Job 4:2 [Si] intentamos hablar contigo, ¿te entristecerás? pero ¿quién puede abstenerse de hablar?

Ver. 2. Si intentamos comulgar contigo ] ¿O podemos ensayar comulgar contigo? ¿Estás en caso de que te aconsejen? y un ensayo con este propósito, ¿no perturbará aún más tu paciencia y te perturbará? El oído que saborea las palabras (como la boca con la carne), si está lleno de cólera, no puede disfrutar de ningún consuelo; y las medicinas más fáciles, o las aguas más suaves, son molestas para los ojos doloridos (Basil. Orat. 12).

La miel causa dolor para exulsar las partes, aunque en sí misma sea dulce y medicinal; los niños, aunque en otras ocasiones les gusta y lo lamen, no soportarán que se les acerque a los labios cuando tienen los cancros (problema de Alex. Afrod.). Algunos pacientes están locos contra sus medicamentos; y algunos oyentes se enfurecen ante una reprensión.

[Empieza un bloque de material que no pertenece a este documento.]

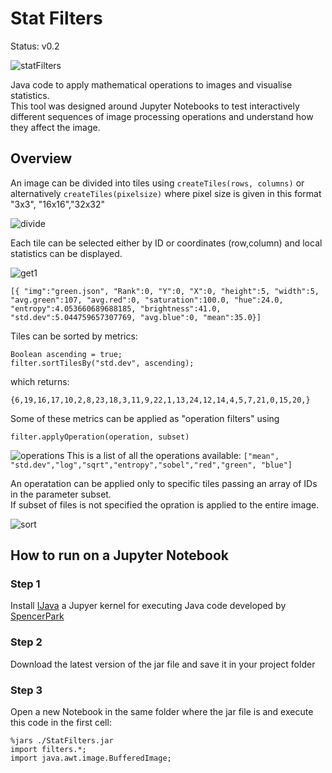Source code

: # Stat Filters

Status: v0.2  

![statFilters](https://github.com/Kerbonaut-TS/StatFilters/assets/122178043/98437bc3-1d31-418e-9d38-19d8a08456bc)

Java code to apply mathematical operations to images and visualise statistics.  
This tool was designed around Jupyter Notebooks to test interactively different sequences of image processing operations and understand how they affect the image.


## Overview
An image can be divided into tiles using ```createTiles(rows, columns)``` or alternatively ```createTiles(pixelsize)``` where pixel size is given in this format "3x3", "16x16","32x32" 

![divide](https://github.com/Kerbonaut-TS/StatFilters/assets/122178043/125bb558-ae32-4dc2-8fd6-1e8f363d6894)


Each tile can be selected either by ID or  coordinates (row,column) and local statistics can be displayed.

![get1](https://github.com/Kerbonaut-TS/StatFilters/assets/122178043/efdc9fb4-da18-4734-9c0f-0cbe9d84a3e2)

```[{ "img":"green.json", "Rank":0, "Y":0, "X":0, "height":5, "width":5, "avg.green":107, "avg.red":0, "saturation":100.0, "hue":24.0, "entropy":4.053660689688185, "brightness":41.0, "std.dev":5.044759657307769, "avg.blue":0, "mean":35.0}] ```

Tiles can be sorted by metrics:
```
Boolean ascending = true;
filter.sortTilesBy("std.dev", ascending);
```
which returns:
```
{6,19,16,17,10,2,8,23,18,3,11,9,22,1,13,24,12,14,4,5,7,21,0,15,20,}
```

Some of these metrics can be applied as "operation filters" using 

    filter.applyOperation(operation, subset) 
    

![operations](https://github.com/Kerbonaut-TS/StatFilters/assets/122178043/ff41ab45-225a-4ece-b957-23fa19d46b30)
This is a list of all the operations available: 
``` ["mean", "std.dev","log","sqrt","entropy","sobel","red","green", "blue"]   ```

An operatation can be applied only to specific tiles passing an array of IDs in  the parameter subset.  
If subset of files is not specified the opration is applied to the entire image. 

![sort](https://github.com/Kerbonaut-TS/StatFilters/assets/122178043/427c4476-afdd-41ac-8f7b-0fb300ea3da5)



## How to run on a Jupyter Notebook 

### Step 1
Install [IJava](https://github.com/SpencerPark/IJava) a Jupyer kernel for executing Java code developed by [SpencerPark](https://github.com/SpencerPark)

### Step 2
Download the latest version of the jar file and save it in your project folder

### Step 3
Open a new Notebook in the same folder where the jar file is and execute this code in the first cell:

```
%jars ./StatFilters.jar
import filters.*;
import java.awt.image.BufferedImage;
```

Elifaz no sabía pero que Job podría hacer lo mismo, y que habiendo estado nuevamente en un terrible ataque de pasión, podría caer en otro, como lo hizo Jonás; el orificio de su corrupción aún no está cerrado por el arrepentimiento; de ahí este preámbulo a modo de insinuación amistosa. El arte similar usa a Pablo con Filemón, y con los Corintios a menudo.

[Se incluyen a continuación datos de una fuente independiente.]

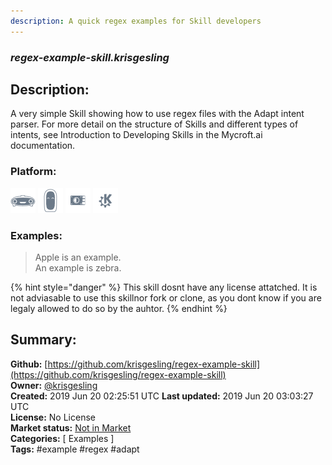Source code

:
 ```yaml
---
description: A quick regex examples for Skill developers
---
```


### _regex-example-skill.krisgesling_  
## Description:  
A very simple Skill showing how to use regex files with the Adapt intent parser.
For more detail on the structure of Skills and different types of intents, see Introduction to Developing Skills in the Mycroft.ai documentation.  
### Platform:  
 ![Mark I](../.gitbook/assets/mark-1-icon.png)  ![Mark II](../.gitbook/assets/mark-2-icon.png)  ![Picroft](../.gitbook/assets/picroft-icon.png)  ![plasmoid](../.gitbook/assets/kde.png)   
### Examples:  
> Apple is an example.  
> An example is zebra.  
  
{% hint style="danger" %}
This skill dosnt have any license attatched. It is not adviasable to use this skillnor fork or clone, as you dont know if you are legaly allowed to do so by the auhtor.
{% endhint %}
  
## Summary:  
**Github:** [https://github.com/krisgesling/regex-example-skill](https://github.com/krisgesling/regex-example-skill)  
**Owner:** [@krisgesling](https://github.com/krisgesling)  
**Created:** 2019 Jun 20 02:25:51 UTC  **Last updated:** 2019 Jun 20 03:03:27 UTC  
**License:** No License  
**Market status:** [Not in Market](https://market.mycroft.ai/skill/)  
**Categories:** [ Examples ]   
**Tags:** \#example \#regex \#adapt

Pero, ¿quién puede abstenerse de hablar? ] ¿Quién que tenga piedad de Dios, o piedad de su amigo ofensor? Solíamos decir: El que recibe una cortesía vende su libertad; pero el amor verdadero no será trabado. La boca de nuestro Salvador no fue tapada con todo el buen ánimo que le hizo Simón el leproso, Lucas 7:36,50 , ni entretuvo a los fariseos con menos amenazas que a él, eftsoons, con líos de carne.

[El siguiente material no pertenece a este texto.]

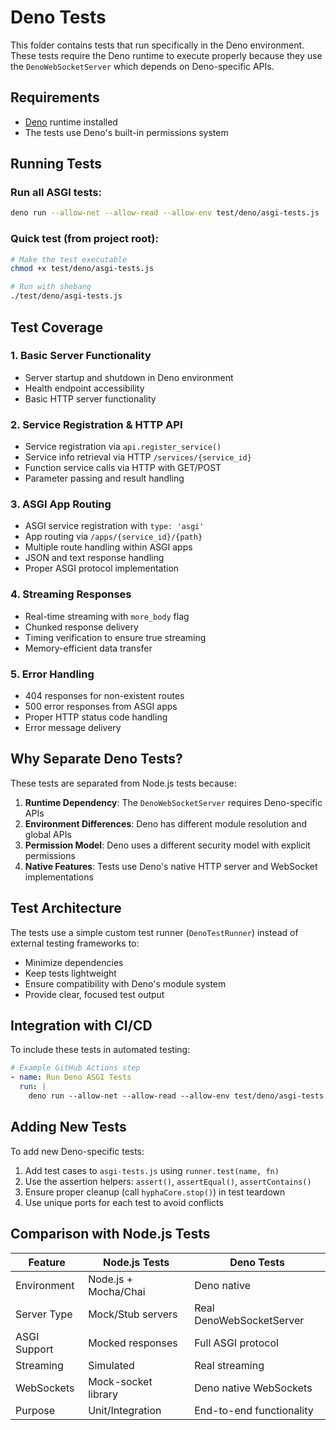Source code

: # Deno Tests

This folder contains tests that run specifically in the Deno environment. These tests require the Deno runtime to execute properly because they use the `DenoWebSocketServer` which depends on Deno-specific APIs.

## Requirements

- [Deno](https://deno.land/) runtime installed
- The tests use Deno's built-in permissions system

## Running Tests

### Run all ASGI tests:
```bash
deno run --allow-net --allow-read --allow-env test/deno/asgi-tests.js
```

### Quick test (from project root):
```bash
# Make the test executable
chmod +x test/deno/asgi-tests.js

# Run with shebang
./test/deno/asgi-tests.js
```

## Test Coverage

### 1. Basic Server Functionality
- Server startup and shutdown in Deno environment
- Health endpoint accessibility
- Basic HTTP server functionality

### 2. Service Registration & HTTP API
- Service registration via `api.register_service()`
- Service info retrieval via HTTP `/services/{service_id}`
- Function service calls via HTTP with GET/POST
- Parameter passing and result handling

### 3. ASGI App Routing
- ASGI service registration with `type: 'asgi'`
- App routing via `/apps/{service_id}/{path}`
- Multiple route handling within ASGI apps
- JSON and text response handling
- Proper ASGI protocol implementation

### 4. Streaming Responses
- Real-time streaming with `more_body` flag
- Chunked response delivery
- Timing verification to ensure true streaming
- Memory-efficient data transfer

### 5. Error Handling
- 404 responses for non-existent routes
- 500 error responses from ASGI apps
- Proper HTTP status code handling
- Error message delivery

## Why Separate Deno Tests?

These tests are separated from Node.js tests because:

1. **Runtime Dependency**: The `DenoWebSocketServer` requires Deno-specific APIs
2. **Environment Differences**: Deno has different module resolution and global APIs
3. **Permission Model**: Deno uses a different security model with explicit permissions
4. **Native Features**: Tests use Deno's native HTTP server and WebSocket implementations

## Test Architecture

The tests use a simple custom test runner (`DenoTestRunner`) instead of external testing frameworks to:
- Minimize dependencies
- Keep tests lightweight
- Ensure compatibility with Deno's module system
- Provide clear, focused test output

## Integration with CI/CD

To include these tests in automated testing:

```yaml
# Example GitHub Actions step
- name: Run Deno ASGI Tests
  run: |
    deno run --allow-net --allow-read --allow-env test/deno/asgi-tests.js
```

## Adding New Tests

To add new Deno-specific tests:

1. Add test cases to `asgi-tests.js` using `runner.test(name, fn)`
2. Use the assertion helpers: `assert()`, `assertEqual()`, `assertContains()`
3. Ensure proper cleanup (call `hyphaCore.stop()`) in test teardown
4. Use unique ports for each test to avoid conflicts

## Comparison with Node.js Tests

| Feature | Node.js Tests | Deno Tests |
|---------|---------------|------------|
| Environment | Node.js + Mocha/Chai | Deno native |
| Server Type | Mock/Stub servers | Real DenoWebSocketServer |
| ASGI Support | Mocked responses | Full ASGI protocol |
| Streaming | Simulated | Real streaming |
| WebSockets | Mock-socket library | Deno native WebSockets |
| Purpose | Unit/Integration | End-to-end functionality |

Sin duda, Job había sido muy amistoso con sus amigos, quienes, sin embargo, no le perdonaron; y si lo hubieran hecho bien con la mansedumbre de la sabiduría se habían mostrado amigos, de hecho, no había mejor oficio o prueba de amor que este, Levítico 19:17 . Los amigos, como las abejas, se matan con la miel de la adulación, pero se avivan con el vinagre de la reprensión, para que se maneje bien. El águila, aunque ama mucho a sus crías, las pincha y las golpea para sacarlas del nido cuando están listas para volar.